Dataset items:
++++++++

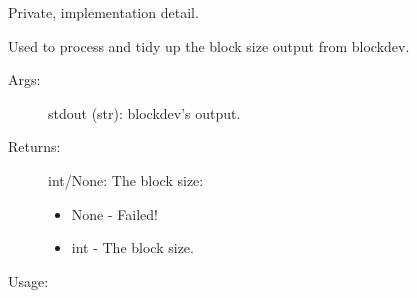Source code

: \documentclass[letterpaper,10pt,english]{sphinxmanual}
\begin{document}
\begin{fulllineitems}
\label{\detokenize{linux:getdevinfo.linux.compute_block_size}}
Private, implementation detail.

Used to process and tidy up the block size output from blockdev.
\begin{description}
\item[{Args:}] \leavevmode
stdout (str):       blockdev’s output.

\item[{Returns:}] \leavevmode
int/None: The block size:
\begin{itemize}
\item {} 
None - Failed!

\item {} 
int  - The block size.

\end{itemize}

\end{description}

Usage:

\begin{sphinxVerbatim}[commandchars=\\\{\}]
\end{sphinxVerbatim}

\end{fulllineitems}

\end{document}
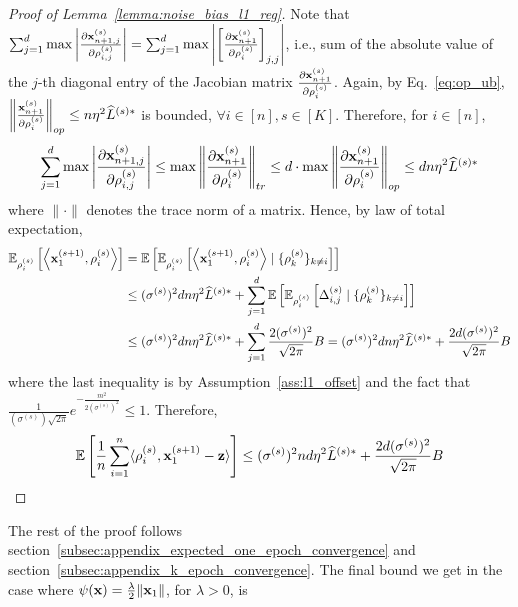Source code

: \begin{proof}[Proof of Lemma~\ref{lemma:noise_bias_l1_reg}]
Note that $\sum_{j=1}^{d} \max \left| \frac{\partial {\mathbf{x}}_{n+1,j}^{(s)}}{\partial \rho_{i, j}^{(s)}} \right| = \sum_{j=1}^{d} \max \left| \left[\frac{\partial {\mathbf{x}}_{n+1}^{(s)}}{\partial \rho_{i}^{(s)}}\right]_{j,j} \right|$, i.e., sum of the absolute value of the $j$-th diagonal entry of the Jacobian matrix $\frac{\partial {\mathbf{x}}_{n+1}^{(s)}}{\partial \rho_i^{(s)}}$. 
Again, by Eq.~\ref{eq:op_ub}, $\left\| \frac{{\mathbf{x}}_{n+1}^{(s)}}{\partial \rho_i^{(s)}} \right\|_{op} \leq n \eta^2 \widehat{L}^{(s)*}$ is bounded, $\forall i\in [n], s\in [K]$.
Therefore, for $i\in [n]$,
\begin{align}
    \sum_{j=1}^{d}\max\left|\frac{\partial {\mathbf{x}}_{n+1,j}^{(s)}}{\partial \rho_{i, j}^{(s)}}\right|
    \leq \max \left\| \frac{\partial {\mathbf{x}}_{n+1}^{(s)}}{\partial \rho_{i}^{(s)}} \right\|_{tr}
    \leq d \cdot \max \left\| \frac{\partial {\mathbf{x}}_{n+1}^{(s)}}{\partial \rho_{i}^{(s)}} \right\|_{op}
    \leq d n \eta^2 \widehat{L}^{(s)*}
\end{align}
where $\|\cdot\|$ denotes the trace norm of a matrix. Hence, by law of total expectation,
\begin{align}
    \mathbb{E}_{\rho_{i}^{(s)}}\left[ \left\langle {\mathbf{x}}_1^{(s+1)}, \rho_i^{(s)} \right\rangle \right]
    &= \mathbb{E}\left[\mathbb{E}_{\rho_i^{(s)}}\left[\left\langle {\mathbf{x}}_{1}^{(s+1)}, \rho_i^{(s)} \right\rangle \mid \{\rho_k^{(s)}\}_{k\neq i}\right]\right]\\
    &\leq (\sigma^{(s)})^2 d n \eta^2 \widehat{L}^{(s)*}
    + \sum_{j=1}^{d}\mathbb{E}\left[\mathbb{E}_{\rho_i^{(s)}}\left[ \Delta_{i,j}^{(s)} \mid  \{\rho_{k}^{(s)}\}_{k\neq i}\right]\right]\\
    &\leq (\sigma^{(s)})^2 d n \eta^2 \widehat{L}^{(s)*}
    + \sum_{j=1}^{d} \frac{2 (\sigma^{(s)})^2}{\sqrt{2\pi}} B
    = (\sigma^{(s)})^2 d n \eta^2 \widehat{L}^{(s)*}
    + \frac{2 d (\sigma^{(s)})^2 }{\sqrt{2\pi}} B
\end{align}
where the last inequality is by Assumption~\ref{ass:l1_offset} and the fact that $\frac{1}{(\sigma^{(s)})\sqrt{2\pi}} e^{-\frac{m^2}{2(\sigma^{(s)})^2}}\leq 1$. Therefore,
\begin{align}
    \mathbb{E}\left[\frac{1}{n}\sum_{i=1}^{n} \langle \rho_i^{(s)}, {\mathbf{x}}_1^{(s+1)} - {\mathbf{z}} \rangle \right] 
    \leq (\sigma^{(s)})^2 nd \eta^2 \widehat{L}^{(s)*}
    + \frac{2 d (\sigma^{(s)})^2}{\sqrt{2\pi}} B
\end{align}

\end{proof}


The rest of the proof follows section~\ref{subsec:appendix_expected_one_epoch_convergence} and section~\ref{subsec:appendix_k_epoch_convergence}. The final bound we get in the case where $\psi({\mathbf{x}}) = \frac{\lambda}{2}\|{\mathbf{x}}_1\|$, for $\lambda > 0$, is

++++++++

Give back each line above verbatim, dropping every picture.

Source code

: \documentclass[letterpaper,10pt,english]{sphinxmanual}
\begin{document}
\begin{fulllineitems}
\label{\detokenize{linux:getdevinfo.linux.compute_block_size}}
Private, implementation detail.

Used to process and tidy up the block size output from blockdev.
\begin{description}
\item[{Args:}] \leavevmode
stdout (str):       blockdev’s output.

\item[{Returns:}] \leavevmode
int/None: The block size:
\begin{itemize}
\item {} 
None - Failed!

\item {} 
int  - The block size.

\end{itemize}

\end{description}

Usage:

\begin{sphinxVerbatim}[commandchars=\\\{\}]
\end{sphinxVerbatim}

\end{fulllineitems}

\end{document}
Source code

: \begin{proof}[Proof of Lemma~\ref{lemma:noise_bias_l1_reg}]
Note that $\sum_{j=1}^{d} \max \left| \frac{\partial {\mathbf{x}}_{n+1,j}^{(s)}}{\partial \rho_{i, j}^{(s)}} \right| = \sum_{j=1}^{d} \max \left| \left[\frac{\partial {\mathbf{x}}_{n+1}^{(s)}}{\partial \rho_{i}^{(s)}}\right]_{j,j} \right|$, i.e., sum of the absolute value of the $j$-th diagonal entry of the Jacobian matrix $\frac{\partial {\mathbf{x}}_{n+1}^{(s)}}{\partial \rho_i^{(s)}}$. 
Again, by Eq.~\ref{eq:op_ub}, $\left\| \frac{{\mathbf{x}}_{n+1}^{(s)}}{\partial \rho_i^{(s)}} \right\|_{op} \leq n \eta^2 \widehat{L}^{(s)*}$ is bounded, $\forall i\in [n], s\in [K]$.
Therefore, for $i\in [n]$,
\begin{align}
    \sum_{j=1}^{d}\max\left|\frac{\partial {\mathbf{x}}_{n+1,j}^{(s)}}{\partial \rho_{i, j}^{(s)}}\right|
    \leq \max \left\| \frac{\partial {\mathbf{x}}_{n+1}^{(s)}}{\partial \rho_{i}^{(s)}} \right\|_{tr}
    \leq d \cdot \max \left\| \frac{\partial {\mathbf{x}}_{n+1}^{(s)}}{\partial \rho_{i}^{(s)}} \right\|_{op}
    \leq d n \eta^2 \widehat{L}^{(s)*}
\end{align}
where $\|\cdot\|$ denotes the trace norm of a matrix. Hence, by law of total expectation,
\begin{align}
    \mathbb{E}_{\rho_{i}^{(s)}}\left[ \left\langle {\mathbf{x}}_1^{(s+1)}, \rho_i^{(s)} \right\rangle \right]
    &= \mathbb{E}\left[\mathbb{E}_{\rho_i^{(s)}}\left[\left\langle {\mathbf{x}}_{1}^{(s+1)}, \rho_i^{(s)} \right\rangle \mid \{\rho_k^{(s)}\}_{k\neq i}\right]\right]\\
    &\leq (\sigma^{(s)})^2 d n \eta^2 \widehat{L}^{(s)*}
    + \sum_{j=1}^{d}\mathbb{E}\left[\mathbb{E}_{\rho_i^{(s)}}\left[ \Delta_{i,j}^{(s)} \mid  \{\rho_{k}^{(s)}\}_{k\neq i}\right]\right]\\
    &\leq (\sigma^{(s)})^2 d n \eta^2 \widehat{L}^{(s)*}
    + \sum_{j=1}^{d} \frac{2 (\sigma^{(s)})^2}{\sqrt{2\pi}} B
    = (\sigma^{(s)})^2 d n \eta^2 \widehat{L}^{(s)*}
    + \frac{2 d (\sigma^{(s)})^2 }{\sqrt{2\pi}} B
\end{align}
where the last inequality is by Assumption~\ref{ass:l1_offset} and the fact that $\frac{1}{(\sigma^{(s)})\sqrt{2\pi}} e^{-\frac{m^2}{2(\sigma^{(s)})^2}}\leq 1$. Therefore,
\begin{align}
    \mathbb{E}\left[\frac{1}{n}\sum_{i=1}^{n} \langle \rho_i^{(s)}, {\mathbf{x}}_1^{(s+1)} - {\mathbf{z}} \rangle \right] 
    \leq (\sigma^{(s)})^2 nd \eta^2 \widehat{L}^{(s)*}
    + \frac{2 d (\sigma^{(s)})^2}{\sqrt{2\pi}} B
\end{align}

\end{proof}


The rest of the proof follows section~\ref{subsec:appendix_expected_one_epoch_convergence} and section~\ref{subsec:appendix_k_epoch_convergence}. The final bound we get in the case where $\psi({\mathbf{x}}) = \frac{\lambda}{2}\|{\mathbf{x}}_1\|$, for $\lambda > 0$, is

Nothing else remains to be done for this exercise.